In this post I'm dealing almost entirely with the Kerberos service within IPA and I'll refer to that component by name. Where I mention FreeIPA it will be in reference to the specific tools that FreeIPA provides to set up and manage the conglomerate service.

AWS (Amazon Web Services) is also a suite of services. The core of that is the EC2 virtual host service. Again, all of the AWS services generally work together, but I'm only dealing with EC2 instances in this post so I'll refer to EC2 specifically unless I'm referring to the full suite.

UPDATE: 2013-11-07 - AWS TOS do not permit open DNS recursion.

One other thing to be aware of when running IPA in AWS. Amazon terms of service do not allow users to create open recursive DNS services within AWS on the grounds that they can be abused.

When setting up your AWS security policies and the named service on your IPA hosts, be sure to disable recursion and/or limit access to appropriate IP ranges for your DNS clients or you'll get a polite nastygram from Amazon.

Kerberos, Linux and SSH

I want to use Kerberos with SSH so that I can avoid using SSH authorized_keys when pushing git updates to my applications on OpenShift. (mostly ignoring EC2 for now). To do that I need several things set up:

A Kerberos (FreeIPA) server - IPA installed, configured
A set of users configured into the FreeIPA service
A target host (OpenShift node)

For SSH the most important things are that the Kerberos and LDAP configurations are set up properly. This includes configuring sssd, and the /etc/nsswitch.conf settings. Luckly the FreeIPA ipa-client-install script (with the right inputs) will do all of that for me. I think there are ways to get it to tell me precisely what changes it's making but I haven't learned how yet. I do know that I can find the results in the /var/log/ipaclient-install.log.

The other thing I need to do is to make sure that the SSH client and server both will at least try to use the GSSAPI protocol for managing the authentication process. On the server this means making sure that the GSSAPIAuthentication is enabled.
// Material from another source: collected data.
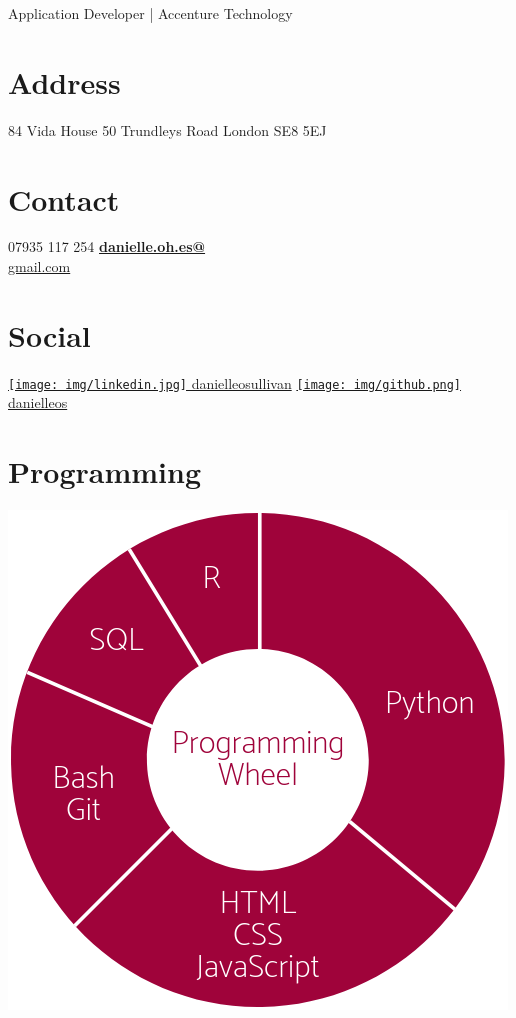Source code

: \documentclass[]{friggeri-cv}
\begin{document}
      {\-\hspace{1.5cm} Application Developer | Accenture Technology}
      

\begin{aside}

    \section{Address}
        84 Vida House
        50 Trundleys Road
        London
        SE8 5EJ
    ~
    \section{Contact}
        07935 117 254
        \href{mailto:danielle.osullivan@accenture.com}{\textbf{danielle.oh.es@}\\gmail.com}
    ~
    \section{Social}
        \href{https://www.linkedin.com/in/danielleosullivan}{\texttt{[image: img/linkedin.jpg]} danielleosullivan}
        \href{https://github.com/danielleos}{\texttt{[image: img/github.png]} danielleos}
    ~
    \section{Programming}
        \includegraphics[scale=0.15]{img/programmingwheel.png}
    ~


\end{aside}
\end{document}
On the client side, I may need to specify that I want to use the gssapi-with-mic authentication method. I may also need to specify the host principal to use to access the destination (as distinct from the hostname from the client's vantage point). More on these later.

EC2 , cloud-init and resisting dynamic naming

The network interface numbering and naming in EC2 are dynamic by design, both on the internal and external interfaces. EC2 does offer "elastic IP" which is really "static IP" for an instance and since I own a DNS zone I can assign a name to the address. Unfortunately this only offers control of the external IP address assigned to an instance. I have to find ways to manage the internal naming myself.
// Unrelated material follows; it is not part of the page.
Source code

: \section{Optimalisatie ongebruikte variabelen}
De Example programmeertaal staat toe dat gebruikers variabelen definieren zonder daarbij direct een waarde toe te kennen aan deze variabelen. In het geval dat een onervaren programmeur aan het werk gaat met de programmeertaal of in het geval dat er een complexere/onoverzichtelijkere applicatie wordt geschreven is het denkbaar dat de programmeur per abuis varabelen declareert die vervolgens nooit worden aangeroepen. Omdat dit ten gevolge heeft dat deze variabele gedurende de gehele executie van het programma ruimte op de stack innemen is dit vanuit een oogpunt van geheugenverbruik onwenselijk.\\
When a host registers with a Kerberos service it generally uses its own hostname as the identifier for the host principal. If this is the same as the DNS name associated with one or more if its IP addresses, this is just by convention. That is, Kerberos doesn't maintain the mapping. So if a host changes its hostname but no changes are made to the Kerberos database, the host can no longer identify itself by it's principal. Also, if the name by which it is known from the outside changes (because the IP address and/or DNS name changed) then clients will no longer know what principal to use to request an access ticket.

There are two factors here: Making sure the host knows its own name, and making sure that users coming from remote hosts can determine the (a?) valid principal (based on the hostname) to request a ticket for.

Maintaining Host Identity

For Kerberos, the hostname is the anchor for a host principal. If the hostname changes on a registered host, it will no longer be able to properly communicate with the Kerberos server and clients. Luckly the Fedora and RHEL images in EC2 use cloud-init to initialize potentially dynamic information on startup.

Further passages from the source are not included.